The Bichli Haveli is comprised of 46 rooms, 3 storeys, 2 courtyards, 8 staircases, and 60 doors and employs the typical load bearing structure of its time. The wall thickness diminishes on each advancing floor level so that the second floor walls are approx 400mm thick while the ground floor walls are approx 650mm thick. Its walls use local limestone stone masonry using mud mortar, finished with lime plaster, up to even 70mm thick, and a sensual polished artistic finish called ghutai or arraish.

The Bichli Haveli is made of entirely natural chemical-free materials that age gracefully and are highly performative. Its lime plastered walls literally ‘breathe’ to regulate moisture and interior temperatures. They get stronger with age- In fact, this Haveli is relatively a very young lime building – only 140 years old. It will live for another 500 years if cared for. This knowledge puts into perspective the timescale of every intervention and repair technology employed on site. The architect, Malvika Mehta, sees her role as to enable the building to remain relevant, forever growing and living.
The precious chain of the transfer of traditional building knowledge has now been greatly disrupted for at least 2-3 generations, since cement took over in the 1950s as the mainstream material and construction has been commodified. The current form of defective lime-based practices has led to a loss of faith in the material itself.

The project attempts to use the scientific and the industrial knowhow to fill in the gaps of the traditional knowledge and evolve its own material ecosystem as a marriage of old and new.

Typically lime is produced and prepared on-site from semi-processed raw materials, through largely the same process used 300 years ago. This is labour-intensive and needs highly experienced artisans- an increasingly are breed! This practice also needs a large amount of physical space on site and an initial investment on infrastructure.

In order to counter the problems of inconsistency, high wastage and high impurity, Bichli Haveli Project, engaged with the unique team of civil engineers from the School of Structural and Geo-technical Engineering at the Vellore Institute of Technology, led by Dr. Thirumalini who specialize as material scientists for historic buildings.

This rare collaboration between architect and engineer, for a privately-owned non-monumental historic structure, was made possible by the generous funding received from USA-based NGO, Restoration Works International. It sought to provide a scientific basis to the conservation and lime works being undertaken at the Bichli Haveli Project.

Dr.

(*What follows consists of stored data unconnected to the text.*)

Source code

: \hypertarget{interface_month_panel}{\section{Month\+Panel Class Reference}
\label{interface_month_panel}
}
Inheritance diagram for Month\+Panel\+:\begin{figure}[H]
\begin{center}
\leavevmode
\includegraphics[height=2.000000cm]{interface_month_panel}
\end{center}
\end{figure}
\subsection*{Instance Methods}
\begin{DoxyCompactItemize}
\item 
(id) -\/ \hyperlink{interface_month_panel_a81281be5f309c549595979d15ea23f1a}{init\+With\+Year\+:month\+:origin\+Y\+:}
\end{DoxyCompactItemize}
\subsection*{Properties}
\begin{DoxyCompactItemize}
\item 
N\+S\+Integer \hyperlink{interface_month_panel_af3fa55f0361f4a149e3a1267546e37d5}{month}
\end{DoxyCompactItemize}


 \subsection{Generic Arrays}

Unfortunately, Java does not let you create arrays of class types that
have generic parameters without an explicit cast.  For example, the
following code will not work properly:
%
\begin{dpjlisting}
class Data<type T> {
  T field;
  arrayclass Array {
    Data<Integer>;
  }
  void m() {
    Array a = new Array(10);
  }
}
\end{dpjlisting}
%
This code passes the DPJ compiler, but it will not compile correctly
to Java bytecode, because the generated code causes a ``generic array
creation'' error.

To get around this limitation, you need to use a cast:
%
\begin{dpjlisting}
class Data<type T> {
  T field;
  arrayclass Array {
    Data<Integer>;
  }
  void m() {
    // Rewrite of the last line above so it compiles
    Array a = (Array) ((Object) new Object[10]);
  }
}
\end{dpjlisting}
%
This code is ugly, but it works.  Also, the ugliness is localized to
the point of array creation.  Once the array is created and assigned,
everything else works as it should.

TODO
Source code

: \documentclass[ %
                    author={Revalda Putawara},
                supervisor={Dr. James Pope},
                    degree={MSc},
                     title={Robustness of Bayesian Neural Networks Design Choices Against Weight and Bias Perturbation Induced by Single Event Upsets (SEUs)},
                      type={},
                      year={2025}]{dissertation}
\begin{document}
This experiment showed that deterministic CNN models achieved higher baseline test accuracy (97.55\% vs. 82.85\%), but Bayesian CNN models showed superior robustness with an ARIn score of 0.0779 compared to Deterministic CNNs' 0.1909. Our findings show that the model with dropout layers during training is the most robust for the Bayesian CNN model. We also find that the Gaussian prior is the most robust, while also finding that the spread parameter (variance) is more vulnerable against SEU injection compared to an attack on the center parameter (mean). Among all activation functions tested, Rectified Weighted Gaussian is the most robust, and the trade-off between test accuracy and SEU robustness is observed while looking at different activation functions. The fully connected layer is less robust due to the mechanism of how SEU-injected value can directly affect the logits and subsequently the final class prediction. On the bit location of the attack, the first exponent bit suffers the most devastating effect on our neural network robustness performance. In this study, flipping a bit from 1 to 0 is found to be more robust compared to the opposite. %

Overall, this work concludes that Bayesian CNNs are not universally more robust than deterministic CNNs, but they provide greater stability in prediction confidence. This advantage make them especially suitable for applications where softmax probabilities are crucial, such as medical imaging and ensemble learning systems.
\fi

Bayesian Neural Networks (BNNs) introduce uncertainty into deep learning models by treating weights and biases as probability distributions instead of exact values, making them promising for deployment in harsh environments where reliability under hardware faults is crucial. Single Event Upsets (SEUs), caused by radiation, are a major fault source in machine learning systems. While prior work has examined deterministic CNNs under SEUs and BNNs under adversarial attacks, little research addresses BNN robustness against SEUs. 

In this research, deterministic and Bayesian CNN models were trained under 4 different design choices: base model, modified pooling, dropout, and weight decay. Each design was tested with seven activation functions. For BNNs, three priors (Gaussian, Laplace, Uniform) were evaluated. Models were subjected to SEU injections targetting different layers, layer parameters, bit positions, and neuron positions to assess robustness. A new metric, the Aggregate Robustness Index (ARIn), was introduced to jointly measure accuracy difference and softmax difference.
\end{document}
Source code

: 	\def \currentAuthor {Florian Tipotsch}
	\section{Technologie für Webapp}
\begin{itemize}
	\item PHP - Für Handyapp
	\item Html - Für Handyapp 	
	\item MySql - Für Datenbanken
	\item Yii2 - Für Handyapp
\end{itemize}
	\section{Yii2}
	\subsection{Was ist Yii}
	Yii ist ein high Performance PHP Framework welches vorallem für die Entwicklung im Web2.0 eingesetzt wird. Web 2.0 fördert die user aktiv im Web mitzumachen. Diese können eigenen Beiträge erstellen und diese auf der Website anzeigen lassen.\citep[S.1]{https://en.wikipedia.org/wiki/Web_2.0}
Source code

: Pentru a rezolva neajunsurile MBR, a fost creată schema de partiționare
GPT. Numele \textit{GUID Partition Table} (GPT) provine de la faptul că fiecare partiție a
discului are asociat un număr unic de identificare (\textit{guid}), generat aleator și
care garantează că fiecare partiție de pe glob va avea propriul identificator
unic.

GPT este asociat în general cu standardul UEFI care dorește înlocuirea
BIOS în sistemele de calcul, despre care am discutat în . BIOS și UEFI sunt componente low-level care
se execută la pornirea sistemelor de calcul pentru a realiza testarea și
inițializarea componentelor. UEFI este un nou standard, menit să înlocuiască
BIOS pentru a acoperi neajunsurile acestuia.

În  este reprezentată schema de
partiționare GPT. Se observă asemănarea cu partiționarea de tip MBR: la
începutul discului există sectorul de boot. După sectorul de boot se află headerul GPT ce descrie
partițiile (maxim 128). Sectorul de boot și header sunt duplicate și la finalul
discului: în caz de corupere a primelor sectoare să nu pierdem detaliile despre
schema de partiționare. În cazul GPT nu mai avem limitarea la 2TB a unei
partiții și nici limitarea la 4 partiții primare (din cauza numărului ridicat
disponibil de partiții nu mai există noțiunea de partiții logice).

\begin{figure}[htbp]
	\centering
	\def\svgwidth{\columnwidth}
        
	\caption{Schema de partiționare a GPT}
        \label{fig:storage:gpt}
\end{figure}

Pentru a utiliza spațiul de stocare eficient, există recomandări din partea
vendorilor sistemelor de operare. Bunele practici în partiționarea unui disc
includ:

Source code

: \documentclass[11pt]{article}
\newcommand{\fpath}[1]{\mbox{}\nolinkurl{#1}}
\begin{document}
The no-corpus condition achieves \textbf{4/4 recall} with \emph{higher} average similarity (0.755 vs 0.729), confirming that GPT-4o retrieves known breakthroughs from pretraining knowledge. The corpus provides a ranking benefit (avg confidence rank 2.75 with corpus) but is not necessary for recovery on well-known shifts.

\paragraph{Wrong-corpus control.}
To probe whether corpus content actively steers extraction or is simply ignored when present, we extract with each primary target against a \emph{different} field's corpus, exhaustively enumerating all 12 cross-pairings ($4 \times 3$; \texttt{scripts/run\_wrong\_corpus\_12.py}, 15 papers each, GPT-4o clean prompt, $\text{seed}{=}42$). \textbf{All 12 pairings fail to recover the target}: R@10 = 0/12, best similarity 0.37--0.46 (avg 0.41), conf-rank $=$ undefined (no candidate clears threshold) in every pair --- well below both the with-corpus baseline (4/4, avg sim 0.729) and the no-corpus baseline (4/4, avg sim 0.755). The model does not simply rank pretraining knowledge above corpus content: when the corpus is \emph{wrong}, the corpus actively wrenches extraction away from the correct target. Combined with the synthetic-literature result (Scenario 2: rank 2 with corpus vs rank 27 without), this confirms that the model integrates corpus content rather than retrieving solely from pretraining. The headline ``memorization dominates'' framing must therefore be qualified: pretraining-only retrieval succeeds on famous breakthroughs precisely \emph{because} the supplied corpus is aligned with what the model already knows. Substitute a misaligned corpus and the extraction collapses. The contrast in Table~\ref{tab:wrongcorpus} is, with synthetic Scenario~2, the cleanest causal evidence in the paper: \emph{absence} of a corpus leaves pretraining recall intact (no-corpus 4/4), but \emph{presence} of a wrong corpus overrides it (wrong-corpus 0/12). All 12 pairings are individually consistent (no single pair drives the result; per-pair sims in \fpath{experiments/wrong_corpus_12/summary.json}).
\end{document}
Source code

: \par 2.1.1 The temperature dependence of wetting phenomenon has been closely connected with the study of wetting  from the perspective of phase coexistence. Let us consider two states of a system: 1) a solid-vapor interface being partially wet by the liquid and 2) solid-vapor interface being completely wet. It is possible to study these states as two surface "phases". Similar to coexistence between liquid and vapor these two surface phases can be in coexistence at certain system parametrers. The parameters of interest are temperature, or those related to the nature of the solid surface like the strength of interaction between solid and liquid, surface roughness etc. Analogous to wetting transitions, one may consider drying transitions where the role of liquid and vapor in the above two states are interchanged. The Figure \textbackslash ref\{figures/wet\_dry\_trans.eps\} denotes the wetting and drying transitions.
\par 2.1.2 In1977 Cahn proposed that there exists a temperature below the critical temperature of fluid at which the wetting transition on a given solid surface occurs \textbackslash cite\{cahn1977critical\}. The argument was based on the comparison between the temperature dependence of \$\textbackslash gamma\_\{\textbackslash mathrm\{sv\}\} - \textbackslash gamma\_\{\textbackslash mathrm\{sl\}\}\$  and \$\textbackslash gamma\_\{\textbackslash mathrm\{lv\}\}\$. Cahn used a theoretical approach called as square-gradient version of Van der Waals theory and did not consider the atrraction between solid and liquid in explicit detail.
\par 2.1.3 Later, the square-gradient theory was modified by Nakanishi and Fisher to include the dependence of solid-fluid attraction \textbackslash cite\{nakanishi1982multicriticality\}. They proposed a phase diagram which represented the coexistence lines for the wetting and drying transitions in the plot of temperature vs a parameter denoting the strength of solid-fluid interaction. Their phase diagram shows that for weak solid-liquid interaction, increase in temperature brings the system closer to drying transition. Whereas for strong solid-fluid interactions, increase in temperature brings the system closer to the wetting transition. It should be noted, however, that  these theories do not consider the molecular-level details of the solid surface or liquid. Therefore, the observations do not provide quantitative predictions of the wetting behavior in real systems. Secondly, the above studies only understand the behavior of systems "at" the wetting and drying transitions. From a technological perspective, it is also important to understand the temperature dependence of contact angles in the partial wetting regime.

Thirumalini, known for her monumental conservation works, has been closely associated with ASI and other state archaelogical departments, visited the Haveli, along with her Phd scholar, Sriram Pradeep in March 2019. They extracted samples of the existing lime plasters and lime concretes and deeply studied and performed various advanced analysis and micro-structure studies to identify the type and properties of material used originally. The objectives, among others was to characterize old/existing lime plasters from the site simulate them- with currently available materials.

Through their on-site investigations, the team also characterized and graded the 3 qualities of lime available on site, including one experimental batch created by the architect in an industrially controlled environment. This unlikely candidate, won the engineers’ stamp of approval, over the other lime binders processed in the haveli with ‘DIY’ temporary infrastructure and aged to 18months.

Dr. Thirumalini says, “The original material was re-engineered and applied for restoration of haveli. During the process of material studies an old lost technology of production of low-energy materials were surfaced, highlighting the use of materials like lime, bats, plant extracts and hemp fibers to reduce the cost and CO2 emissions. The original materials used were also found to act as CO2 capturing materials, helping in mitigating global warming, paving its way to be used in modern constructions for low-rise buildings.”

Since then an independent enterprise, called MLIME, led by the architect, Malvika Mehta has sprung out of the Bichli Haveli Project. MLIME hopes to make the use of lime as a contemporary construction material easy, organized and scalable. MLIME offers its FAT LIME- a wet non-hydraulic lime putty that has been produced by the traditional method but in a precisely controlled environment. Its high purity and consistency can simply not be replicated by processing raw material on site.

It is used as a binder in construction (instead of cement) and can be mixed with various aggregates to make concretes, mortars, plasters, punnings, and more, for old and new buildings.